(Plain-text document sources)
● ● ● ● ● ● ●

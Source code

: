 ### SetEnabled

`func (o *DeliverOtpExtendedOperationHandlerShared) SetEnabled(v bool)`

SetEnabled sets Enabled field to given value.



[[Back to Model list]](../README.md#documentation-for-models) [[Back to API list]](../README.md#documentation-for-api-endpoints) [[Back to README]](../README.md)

● ● ● ● ● ● ●

> WORK REQUEST:
Your task is to copy all of the entries exactly.

> ANSWER SPACE:
Source code

: ### SetEnabled

`func (o *DeliverOtpExtendedOperationHandlerShared) SetEnabled(v bool)`

SetEnabled sets Enabled field to given value.



[[Back to Model list]](../README.md#documentation-for-models) [[Back to API list]](../README.md#documentation-for-api-endpoints) [[Back to README]](../README.md)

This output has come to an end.